AEO Spec Validator

Purpose: Validate task specifications and score them 0-100 to ensure they're sufficiently defined before execution.

When to Use

Invoke this skill when:

User provides a task description
Before starting any implementation work
When task is ambiguous or unclear

Scoring System (0-100)

Clarity Indicators (0-50 points)

Objective Clarity (15 points):

15 pts: Explicit, unambiguous objective
- Example: "Add email validation to signup form with regex check"
10 pts: Clear but minor ambiguities
- Example: "Add email validation to signup"
5 pts: Vague objective
- Example: "Improve signup process"
0 pts: No clear objective

Acceptance Criteria (15 points):

15 pts: Specific, testable criteria defined
- Example: "Must validate RFC 5322 format, reject + aliases, show inline errors"
10 pts: General criteria mentioned
- Example: "Must validate email format and show errors"
5 pts: Implied criteria
- Example: "Should work for valid emails"
0 pts: No criteria mentioned

Context Provided (10 points):

10 pts: Full context (where, why, constraints)
- Example: "For the signup form in /pages/auth/signup.tsx, using existing validator utility"
5 pts: Partial context
- Example: "For the signup form"
0 pts: No context

Dependencies Identified (10 points):

10 pts: All dependencies listed (libraries, services, APIs)
- Example: "Uses validator.js library, calls POST /api/validate"
5 pts: Some dependencies mentioned
- Example: "Uses validator library"
0 pts: No dependencies mentioned

Quality Indicators (0-30 points)

Tech Stack Specified (10 points):

10 pts: Specific technologies/libraries named
5 pts: General tech mentioned (e.g., "use a validation library")
0 pts: No tech mentioned

Test Requirements (10 points):

10 pts: Test cases specified
- Example: "Test valid emails, invalid formats, edge cases (+ alias)"
5 pts: General testing mentioned
- Example: "Should have tests"
0 pts: No testing mentioned

Performance/Security (10 points):

10 pts: Explicit requirements
- Example: "Must reject in <100ms, prevent email injection"
5 pts: General concerns mentioned
- Example: "Should be fast and secure"
0 pts: No mention

Risk Assessment (0-20 points)

Scope (10 points):

10 pts: Small, well-defined scope (1-2 files, <100 LOC)
5 pts: Medium scope (3-5 files, 100-500 LOC)
0 pts: Large scope (5+ files, 500+ LOC)

Complexity (10 points):

10 pts: Simple CRUD or clear logic
5 pts: Moderate complexity (multiple systems, integration)
0 pts: High complexity (architectural changes, unknowns)

Ambiguity Detection

Automatically detect and penalize these red flags:

Subjective Terms (-5 each):

"fast", "quick", "performant"
"good", "better", "optimal"
"simple", "clean", "elegant"
"user-friendly", "intuitive"

Vague Verbs (-10 each):

"improve" (without specifics)
"optimize" (without metrics)
"enhance" (without details)
"fix" (without describing what's broken)

Missing Constraints (-5 each):

No performance requirements
No error handling specified
No edge cases mentioned
No security considerations (for sensitive areas)

Scoring Examples

Example 1: Well-Defined Spec (Score: 92/100)

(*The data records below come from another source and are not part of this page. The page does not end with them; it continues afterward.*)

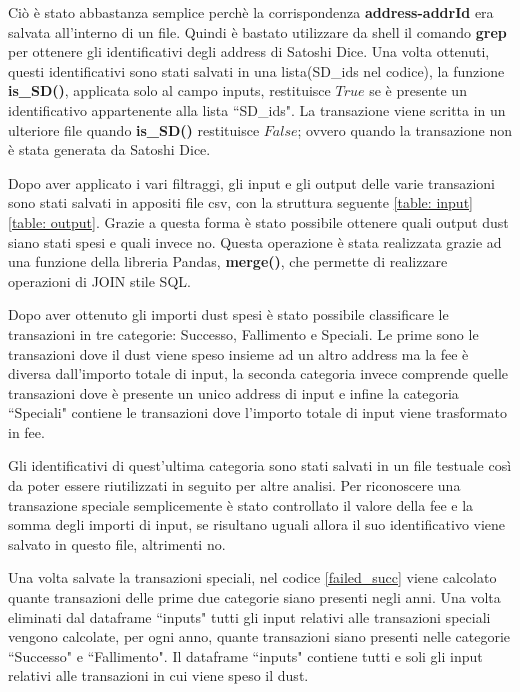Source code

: Ciò è stato abbastanza semplice perchè la corrispondenza \textbf{address-addrId} era salvata all'interno di un file. Quindi è bastato utilizzare da shell il comando \textbf{grep} per ottenere gli identificativi degli address di Satoshi Dice. Una volta ottenuti, questi identificativi sono stati salvati in una lista(SD\_ids nel codice), la funzione \textbf{is\_SD()}, applicata solo al campo inputs, restituisce $True$ se è presente un identificativo appartenente alla lista ``SD\_ids". La transazione viene scritta in un ulteriore file quando \textbf{is\_SD()} restituisce $False$; ovvero quando la transazione non è stata generata da Satoshi Dice.

Dopo aver applicato i vari filtraggi, gli input e gli output delle varie transazioni sono stati salvati in appositi file csv, con la struttura seguente \ref{table: input} \ref{table: output}. Grazie a questa forma è stato possibile ottenere quali output dust siano stati spesi e quali invece no. Questa operazione è stata realizzata grazie ad una funzione della libreria Pandas, \textbf{merge()}, che permette di realizzare operazioni di JOIN stile SQL.

Dopo aver ottenuto gli importi dust spesi è stato possibile classificare le transazioni in tre categorie: Successo, Fallimento e Speciali. Le prime sono le transazioni dove il dust viene speso insieme ad un altro address ma la fee è diversa dall'importo totale di input, la seconda categoria invece comprende quelle transazioni dove è presente un unico address di input e infine la categoria ``Speciali" contiene le transazioni dove l'importo totale di input viene trasformato in fee. 

Gli identificativi di quest'ultima categoria sono stati salvati in un file testuale così da poter essere riutilizzati in seguito per altre analisi. Per riconoscere una transazione speciale semplicemente è stato controllato il valore della fee e la somma degli importi di input, se risultano uguali allora il suo identificativo viene salvato in questo file, altrimenti no.

Una volta salvate la transazioni speciali, nel codice \ref{failed_succ} viene calcolato quante transazioni delle prime due categorie siano presenti negli anni. Una volta eliminati dal dataframe ``inputs" tutti gli input relativi alle transazioni speciali vengono calcolate, per ogni anno, quante transazioni siano presenti nelle categorie ``Successo" e ``Fallimento". Il dataframe ``inputs" contiene tutti e soli gli input relativi alle transazioni in cui viene speso il dust. 

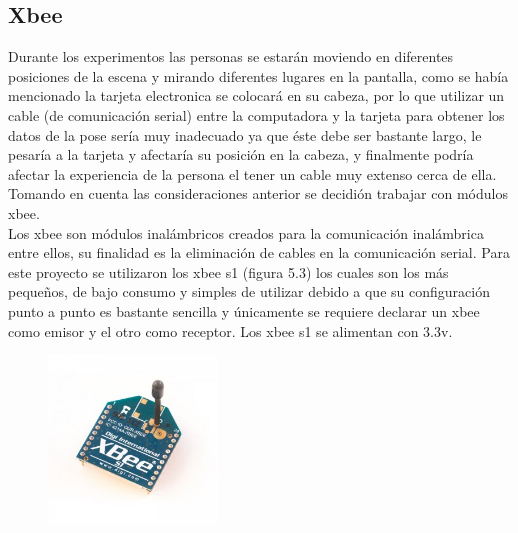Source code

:         \subsection{Xbee}
        Durante los experimentos las personas se estarán moviendo en diferentes posiciones de la escena y mirando diferentes lugares en la pantalla, como se había mencionado la tarjeta electronica se colocará en su cabeza, por lo que utilizar un cable (de comunicación serial) entre la computadora y la tarjeta para obtener los datos de la pose sería muy inadecuado ya que éste debe ser bastante largo, le pesaría a la tarjeta y afectaría su posición en la cabeza, y finalmente podría afectar la experiencia de la persona el tener un cable muy extenso cerca de ella. Tomando en cuenta las consideraciones anterior se decidión trabajar con módulos xbee.\\
        Los xbee son módulos inalámbricos creados para la comunicación inalámbrica entre ellos, su finalidad es la eliminación de cables en la comunicación serial. Para este proyecto se utilizaron los xbee s1 (figura 5.3) los cuales son los más  pequeños, de bajo consumo y simples de utilizar debido a que su configuración punto a punto es bastante sencilla y únicamente se requiere declarar un xbee como emisor y el otro como receptor. Los xbee s1 se alimentan con 3.3v.
        
        \begin{figure}[htbp]
        	\centering
        	\includegraphics[width=0.4\textwidth]{./pictures/xbee}
        	\caption{}\label{fig: figura}
        \end{figure}
        
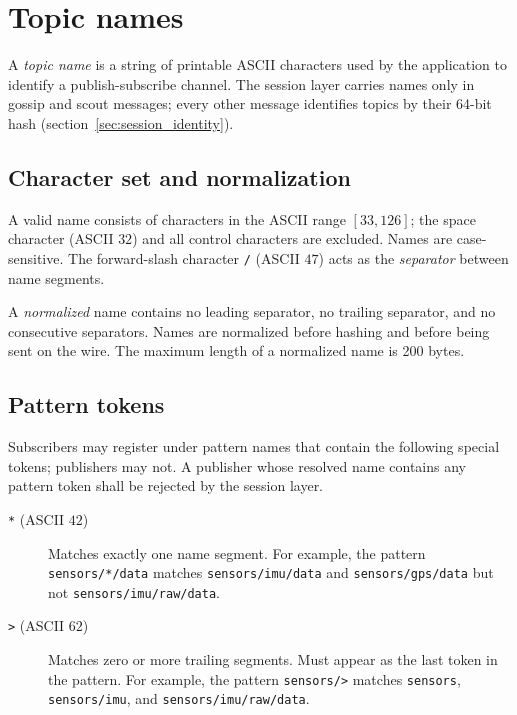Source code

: \section{Topic names}\label{sec:session_names}

A \emph{topic name} is a string of printable ASCII characters used by the application
to identify a publish-subscribe channel.
The session layer carries names only in gossip and scout messages; every other
message identifies topics by their 64-bit hash (section~\ref{sec:session_identity}).

\subsection{Character set and normalization}

A valid name consists of characters in the ASCII range $[33, 126]$; the space
character (ASCII $32$) and all control characters are excluded.
Names are case-sensitive.
The forward-slash character \texttt{/} (ASCII $47$) acts as the \emph{separator}
between name segments.

A \emph{normalized} name contains no leading separator, no trailing separator, and
no consecutive separators. Names are normalized before hashing and before being sent
on the wire. The maximum length of a normalized name is 200 bytes.

\subsection{Pattern tokens}

Subscribers may register under pattern names that contain the following special
tokens; publishers may not. A publisher whose resolved name contains any pattern
token shall be rejected by the session layer.

\begin{description}
    \item[\texttt{*} (ASCII $42$)] Matches exactly one name segment.
    For example, the pattern \texttt{sensors/*/data} matches \texttt{sensors/imu/data}
    and \texttt{sensors/gps/data} but not \texttt{sensors/imu/raw/data}.

    \item[\texttt{>} (ASCII $62$)] Matches zero or more trailing segments.
    Must appear as the last token in the pattern.
    For example, the pattern \texttt{sensors/>} matches \texttt{sensors},
    \texttt{sensors/imu}, and \texttt{sensors/imu/raw/data}.
\end{description}

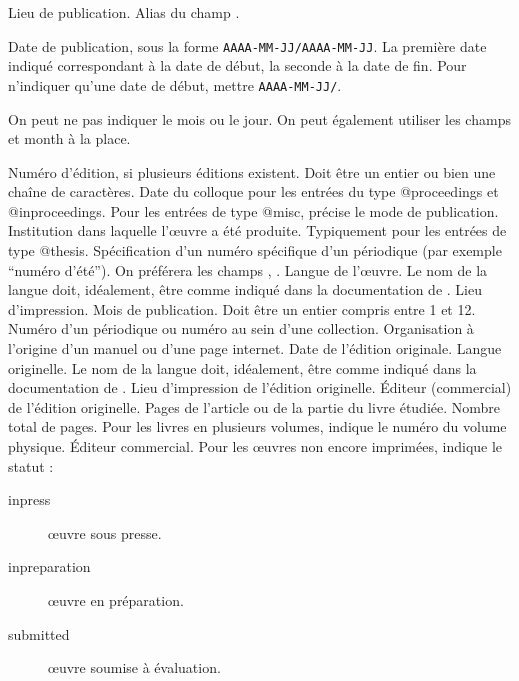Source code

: \begin{fieldlist}
	
	Lieu de publication. Alias du champ .	
   	
	Date de publication, sous la forme \verb|AAAA-MM-JJ/AAAA-MM-JJ|.
	La première date indiqué correspondant à la date de début, la seconde à la date de fin. Pour n'indiquer qu'une date de début, mettre \verb|AAAA-MM-JJ/|. 
	
	On peut ne pas indiquer le mois ou le jour. On peut également utiliser les champs  et {month} à la place. 
	
	Numéro d'édition, si plusieurs éditions existent. Doit être un entier ou bien une chaîne de caractères.				
   	 Date du colloque pour les entrées du type @proceedings et @inproceedings. 
	 Pour les entrées de type @misc, précise le mode de publication.
   	 Institution dans laquelle l'œuvre a été produite. Typiquement pour les entrées de type @thesis. 
   	 Spécification d'un numéro spécifique d'un périodique (par exemple \enquote{numéro d'été}). On préférera les champs , .	
   	 Langue de l'œuvre. Le nom de la langue doit, idéalement, être comme indiqué dans la documentation de .					
   	 Lieu d'impression.  					
   	 Mois de publication. Doit être un entier compris entre 1 et 12. 
   	 Numéro d'un périodique ou numéro au sein d'une collection. 	
   	 Organisation à l'origine d'un manuel ou d'une page internet.	
   	 Date de l'édition originale.						
   	 Langue originelle. Le nom de la langue doit, idéalement, être comme indiqué dans la documentation de . 
   	 Lieu d'impression de l'édition originelle.		
   	 Éditeur (commercial) de l'édition originelle.		
	 Pages de l'article ou de la partie du livre étudiée. 
	 Nombre total de pages.
   	 Pour les livres en plusieurs volumes, indique le numéro du volume physique. 
   	 Éditeur commercial.					
   	 Pour les œuvres non encore imprimées, indique le statut :
					\begin{description}
						\item[inpress]œuvre sous presse.
						\item[inpreparation]œuvre en préparation.
						\item[submitted]œuvre soumise à évaluation.
					\end{description}
					

\end{fieldlist}
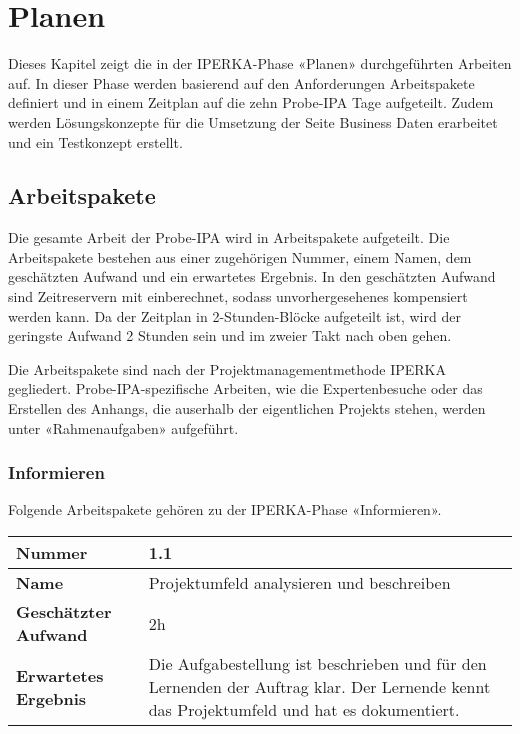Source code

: \chapter{Planen}\label{ch:planen}
Dieses Kapitel zeigt die in der IPERKA-Phase «Planen» durchgeführten Arbeiten auf. In dieser Phase werden basierend auf den Anforderungen Arbeitspakete definiert und in einem Zeitplan auf die zehn Probe-IPA Tage aufgeteilt. Zudem werden Lösungskonzepte für die Umsetzung der Seite Business Daten erarbeitet und ein Testkonzept erstellt.

\section{Arbeitspakete}
Die gesamte Arbeit der Probe-IPA wird in Arbeitspakete aufgeteilt. Die Arbeitspakete bestehen aus einer zugehörigen Nummer, einem Namen, dem geschätzten Aufwand und ein erwartetes Ergebnis. In den geschätzten Aufwand sind Zeitreservern mit einberechnet, sodass unvorhergesehenes kompensiert werden kann. Da der Zeitplan in 2-Stunden-Blöcke aufgeteilt ist, wird der geringste Aufwand 2 Stunden sein und im zweier Takt nach oben gehen.

Die Arbeitspakete sind nach der Projektmanagementmethode IPERKA gegliedert. Probe-IPA-spezifische Arbeiten, wie die Expertenbesuche oder das Erstellen des Anhangs, die auserhalb der eigentlichen Projekts stehen, werden unter «Rahmenaufgaben» aufgeführt.

\subsection{Informieren}
Folgende Arbeitspakete gehören zu der IPERKA-Phase «Informieren».

\begin{longtable}{p{}|p{}}
	\hline
	\textbf{Nummer}                 & \textbf{1.1}            \\
	\hline
	\textbf{Name}   				& Projektumfeld analysieren und beschreiben                  \\
	\hline
	\textbf{Geschätzter Aufwand}    & 2h                                    \\
	\hline
	\textbf{Erwartetes Ergebnis}    & Die Aufgabestellung ist beschrieben und für den Lernenden der Auftrag klar. Der Lernende kennt das Projektumfeld und hat es dokumentiert.                                    \\
	\hline
\end{longtable}\label{tab:informieren-1.1}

Task: Add email validation to the signup form in /pages/auth/signup.tsx

Requirements:
- Validate using RFC 5322 format via validator.js library
- Reject email addresses with + aliases
- Show inline error message "Invalid email format" on blur
- Call POST /api/validate-email to check if already registered
- Tests: valid emails, invalid formats, + alias rejection, duplicates

Score Breakdown:
- Objective clarity: 15/15 (explicit)
- Acceptance criteria: 15/15 (specific, testable)
- Context: 10/10 (file location, existing utility)
- Dependencies: 10/10 (validator.js, API endpoint)
- Tech stack: 10/10 (validator.js named)
- Test requirements: 10/10 (specific test cases)
- Performance/security: 7/10 (missing perf req)
- Scope: 10/10 (single file)
- Complexity: 5/10 (integration but clear)

Total: 92/100 → PROCEED

Example 2: Poor Spec (Score: 28/100)

Task: Improve the signup

Score Breakdown:
- Objective clarity: 5/15 (vague)
- Acceptance criteria: 0/15 (none)
- Context: 0/10 (none)
- Dependencies: 0/10 (none)
- Tech stack: 0/10 (none)
- Test requirements: 0/10 (none)
- Performance/security: 0/10 (none)
- Scope: 8/10 (assume small)
- Complexity: 5/10 (assume simple)

Ambiguity Penalties:
- "Improve" (vague verb): -10
- "signup" (subjective good?): 0

Total: 28/100 → REFUSE

Feedback:
❌ SPEC INSUFFICIENT (28/100)

Missing:
• Specific acceptance criteria
• What to improve about signup?
• Context (which signup flow?)
• Dependencies and tech stack
• Test requirements

Please provide:
1. What specific improvement is needed?
2. Acceptance criteria for "done"
3. Which signup form/page?
4. Any constraints or requirements

Actions by Score Range

80-100: PROCEED

Well-defined spec
Proceed with confidence calculation
Note: "Spec score: XX/100 - well-defined"

60-79: MINOR GAPS

Generally clear, some details missing
Proceed but note assumptions

Format:

⚠️ SPEC HAS MINOR GAPS (68/100)

Assumptions:
• Using existing test framework
• Standard error handling
• No special performance requirements

Proceeding with these assumptions. Correct if wrong.

40-59: MAJOR GAPS

Significant ambiguities
Ask clarifying questions before proceeding

Format:

❌ SPEC NEEDS CLARIFICATION (45/100)

Missing Details:
• Which file(s) should be modified?
• What validation library to use?
• Acceptance criteria not specified
• No test requirements

Please clarify:
1. Where should this be implemented?
2. What tech stack/libraries?
3. What defines "done"?

< 40: UNACCEPTABLE

Too vague to execute
Refuse task
Request complete spec

Format:

❌ CANNOT PROCEED - SPEC TOO UNCLEAR (28/100)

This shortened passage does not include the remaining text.